Example: Analyzing Product Reviews
- name: extract_salient_quotes
type: map
prompt: |
For the following product review, extract up to 3 salient quotes that best represent the reviewer's opinion:
{{ input.review_text }}
For each quote, provide the text and its sentiment (positive, negative, or neutral).
output:
schema:
salient_quotes: list[string]
- name: unnest_quotes
type: unnest
unnest_key: salient_quotes
- name: analyze_quote
type: map
prompt: |
Analyze the following quote from a product review:
Quote & information: {{ input.salient_quotes }}
Review text: {{ input.review_text }}
Provide a detailed analysis of the quote, including:
1. The specific aspect of the product being discussed
2. The strength of the sentiment (-5 to 5, where -5 is extremely negative and 5 is extremely positive)

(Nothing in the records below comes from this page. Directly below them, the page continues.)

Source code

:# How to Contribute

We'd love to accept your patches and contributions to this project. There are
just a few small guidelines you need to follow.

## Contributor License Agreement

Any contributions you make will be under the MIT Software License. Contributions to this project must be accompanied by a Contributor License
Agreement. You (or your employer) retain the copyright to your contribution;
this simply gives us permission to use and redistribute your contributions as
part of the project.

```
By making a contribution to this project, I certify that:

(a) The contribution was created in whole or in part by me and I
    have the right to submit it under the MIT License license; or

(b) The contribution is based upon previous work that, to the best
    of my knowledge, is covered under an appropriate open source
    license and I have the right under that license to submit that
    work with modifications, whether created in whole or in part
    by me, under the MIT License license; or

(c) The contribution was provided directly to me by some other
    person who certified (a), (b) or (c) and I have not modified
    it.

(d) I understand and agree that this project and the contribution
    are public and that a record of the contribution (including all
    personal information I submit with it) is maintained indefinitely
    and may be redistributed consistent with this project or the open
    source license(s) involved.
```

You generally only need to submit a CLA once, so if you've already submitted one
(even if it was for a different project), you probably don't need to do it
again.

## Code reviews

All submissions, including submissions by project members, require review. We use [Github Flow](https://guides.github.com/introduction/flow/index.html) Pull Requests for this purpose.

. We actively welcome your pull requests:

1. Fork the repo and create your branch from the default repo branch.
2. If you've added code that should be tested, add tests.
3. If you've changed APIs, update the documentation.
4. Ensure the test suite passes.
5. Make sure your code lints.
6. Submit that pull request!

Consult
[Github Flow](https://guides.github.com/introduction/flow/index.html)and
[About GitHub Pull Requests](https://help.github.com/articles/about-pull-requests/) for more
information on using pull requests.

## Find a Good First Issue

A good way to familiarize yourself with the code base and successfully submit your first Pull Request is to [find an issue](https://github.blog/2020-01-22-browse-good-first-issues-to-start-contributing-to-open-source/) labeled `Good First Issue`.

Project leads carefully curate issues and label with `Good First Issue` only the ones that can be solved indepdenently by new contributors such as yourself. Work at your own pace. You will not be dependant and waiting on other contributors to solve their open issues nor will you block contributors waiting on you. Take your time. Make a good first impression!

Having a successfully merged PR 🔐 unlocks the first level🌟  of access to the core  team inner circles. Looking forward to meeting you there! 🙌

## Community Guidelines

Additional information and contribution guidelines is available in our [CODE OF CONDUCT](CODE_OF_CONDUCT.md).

3. Any key terms or phrases that stand out
output:
schema:
product_aspect: string
sentiment_strength: number
key_terms: list[string]
import docetl
docetl.default_model = "gpt-4o-mini"
frame = docetl.read_json("reviews.json")
frame = frame.map(
prompt="""For the following product review, extract up to 3 salient quotes that best represent the reviewer's opinion:
{{ input.review_text }}
For each quote, provide the text and its sentiment (positive, negative, or neutral).""",
output={"schema": {"salient_quotes": "list[string]"}},
)
frame = frame.unnest(unnest_key="salient_quotes")
frame = frame.map(
prompt="""Analyze the following quote from a product review:
Quote & information: {{ input.salient_quotes }}
Review text: {{ input.review_text }}
Provide a detailed analysis of the quote, including:
1. The specific aspect of the product being discussed
2. The strength of the sentiment (-5 to 5, where -5 is extremely negative and 5 is extremely positive)
3. Any key terms or phrases that stand out""",
output={
"schema": {
"product_aspect": "string",
"sentiment_strength": "number",
"key_terms": "list[string]",
}
},
)
rows = frame.collect()
After unnesting, each quote becomes its own item, accessible via input.salient_quotes in the second map.
Advanced Features
Recursive Unnesting
When dealing with deeply nested structures, you can use the recursive parameter to apply the unnest operation at multiple levels:
- name: recursive_unnest
type: unnest
unnest_key: nested_data
recursive: true
depth: 3 # Limit recursion to 3 levels deep
frame = frame.unnest(
name="recursive_unnest",
unnest_key="nested_data",
recursive=True,
depth=3, # Limit recursion to 3 levels deep
)
Dictionary Expansion
When unnesting dictionaries, you can use the expand_fields parameter to flatten specific fields into the parent structure:
- name: expand_user_data
type: unnest
unnest_key: user_info
expand_fields:
- name
- age
- location
frame = frame.unnest(
name="expand_user_data",
unnest_key="user_info",
expand_fields=["name", "age", "location"],
)
In this case, name, age, and location would be added as new keys in the parent dictionary, alongside the original user_info key.
Best Practices
-
Consider Data Volume: Unnesting multiplies the number of items in your data stream; design subsequent operations accordingly.
-
Use Expand Fields Wisely: When unnesting dictionaries with
expand_fields, watch for key conflicts with the parent dictionary. -
Handle Empty Arrays: Decide whether empty arrays should be kept (
keep_empty) based on how subsequent operations handle null values.